*** Opening Data for this exercise ***

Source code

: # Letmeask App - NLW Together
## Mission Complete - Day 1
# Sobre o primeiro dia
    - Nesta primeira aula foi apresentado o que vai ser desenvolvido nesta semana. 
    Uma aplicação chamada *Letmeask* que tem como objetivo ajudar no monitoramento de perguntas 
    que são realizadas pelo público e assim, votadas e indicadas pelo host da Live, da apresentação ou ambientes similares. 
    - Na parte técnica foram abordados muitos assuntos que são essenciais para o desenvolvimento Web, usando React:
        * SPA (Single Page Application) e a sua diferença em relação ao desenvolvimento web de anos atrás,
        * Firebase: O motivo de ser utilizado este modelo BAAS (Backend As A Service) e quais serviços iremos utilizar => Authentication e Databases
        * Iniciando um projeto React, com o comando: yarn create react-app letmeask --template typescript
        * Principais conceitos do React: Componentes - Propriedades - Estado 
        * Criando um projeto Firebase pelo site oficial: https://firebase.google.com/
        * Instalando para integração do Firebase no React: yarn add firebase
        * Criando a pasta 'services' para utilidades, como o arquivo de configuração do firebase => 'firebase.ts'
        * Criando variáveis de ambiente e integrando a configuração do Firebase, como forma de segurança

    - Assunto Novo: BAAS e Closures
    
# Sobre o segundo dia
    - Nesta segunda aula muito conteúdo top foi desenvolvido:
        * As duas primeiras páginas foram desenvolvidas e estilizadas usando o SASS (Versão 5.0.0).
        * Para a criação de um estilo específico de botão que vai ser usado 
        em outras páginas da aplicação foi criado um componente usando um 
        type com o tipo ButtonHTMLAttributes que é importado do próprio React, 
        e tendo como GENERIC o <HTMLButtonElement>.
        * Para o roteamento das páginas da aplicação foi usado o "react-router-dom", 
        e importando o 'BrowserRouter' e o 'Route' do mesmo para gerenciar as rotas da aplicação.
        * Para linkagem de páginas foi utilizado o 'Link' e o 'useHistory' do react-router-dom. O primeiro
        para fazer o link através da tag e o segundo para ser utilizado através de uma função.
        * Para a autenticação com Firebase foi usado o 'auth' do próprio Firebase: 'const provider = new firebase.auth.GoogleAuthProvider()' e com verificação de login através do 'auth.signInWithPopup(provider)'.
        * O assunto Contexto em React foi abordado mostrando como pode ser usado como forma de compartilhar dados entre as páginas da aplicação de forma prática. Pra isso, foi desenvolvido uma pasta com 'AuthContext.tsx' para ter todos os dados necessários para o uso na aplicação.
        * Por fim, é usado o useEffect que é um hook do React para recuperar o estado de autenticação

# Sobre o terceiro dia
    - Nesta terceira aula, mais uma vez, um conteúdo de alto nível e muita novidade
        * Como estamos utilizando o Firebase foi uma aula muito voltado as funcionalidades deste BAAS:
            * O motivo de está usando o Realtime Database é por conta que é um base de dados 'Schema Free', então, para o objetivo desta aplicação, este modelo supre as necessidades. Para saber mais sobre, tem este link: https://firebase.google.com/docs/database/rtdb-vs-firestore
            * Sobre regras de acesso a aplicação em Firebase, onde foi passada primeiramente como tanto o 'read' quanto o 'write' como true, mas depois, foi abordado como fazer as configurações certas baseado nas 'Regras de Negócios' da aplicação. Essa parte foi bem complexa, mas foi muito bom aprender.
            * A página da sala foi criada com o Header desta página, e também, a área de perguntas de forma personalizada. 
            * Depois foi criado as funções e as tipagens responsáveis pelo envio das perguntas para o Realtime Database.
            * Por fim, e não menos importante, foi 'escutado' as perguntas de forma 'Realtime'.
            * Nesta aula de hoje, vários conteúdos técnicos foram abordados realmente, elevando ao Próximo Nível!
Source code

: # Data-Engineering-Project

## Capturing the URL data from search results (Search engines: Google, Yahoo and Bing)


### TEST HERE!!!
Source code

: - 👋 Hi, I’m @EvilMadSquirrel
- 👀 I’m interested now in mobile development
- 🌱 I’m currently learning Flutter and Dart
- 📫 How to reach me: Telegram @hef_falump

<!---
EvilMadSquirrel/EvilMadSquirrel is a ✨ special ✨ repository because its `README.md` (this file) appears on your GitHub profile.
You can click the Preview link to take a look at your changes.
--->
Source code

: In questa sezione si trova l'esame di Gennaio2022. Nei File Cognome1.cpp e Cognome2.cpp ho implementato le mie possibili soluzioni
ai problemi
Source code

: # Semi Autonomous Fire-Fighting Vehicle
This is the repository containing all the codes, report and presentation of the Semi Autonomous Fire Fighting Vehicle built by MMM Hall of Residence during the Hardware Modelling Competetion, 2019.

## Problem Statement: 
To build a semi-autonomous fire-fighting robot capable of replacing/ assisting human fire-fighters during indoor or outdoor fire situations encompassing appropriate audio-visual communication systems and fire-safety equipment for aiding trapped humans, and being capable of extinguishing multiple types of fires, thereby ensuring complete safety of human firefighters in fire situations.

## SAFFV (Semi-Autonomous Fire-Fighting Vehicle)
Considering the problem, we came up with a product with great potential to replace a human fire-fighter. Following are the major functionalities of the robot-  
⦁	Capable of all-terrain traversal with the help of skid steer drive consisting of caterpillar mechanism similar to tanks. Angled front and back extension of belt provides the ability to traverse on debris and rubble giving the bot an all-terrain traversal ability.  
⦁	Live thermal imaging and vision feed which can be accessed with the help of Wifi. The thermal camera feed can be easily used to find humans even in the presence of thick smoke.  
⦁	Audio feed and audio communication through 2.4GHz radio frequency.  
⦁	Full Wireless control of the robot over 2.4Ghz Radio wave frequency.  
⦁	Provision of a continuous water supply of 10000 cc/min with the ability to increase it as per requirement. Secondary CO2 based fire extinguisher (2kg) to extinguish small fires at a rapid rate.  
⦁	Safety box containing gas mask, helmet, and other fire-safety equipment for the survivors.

*** Closing Data for this exercise ***

• _About this exercise_
Which of the lines in the data hold the string "criado"? Report each of them by copying it.

• _Written answer_
        em outras páginas da aplicação foi criado um componente usando um 
            * Depois foi criado as funções e as tipagens responsáveis pelo envio das perguntas para o Realtime Database.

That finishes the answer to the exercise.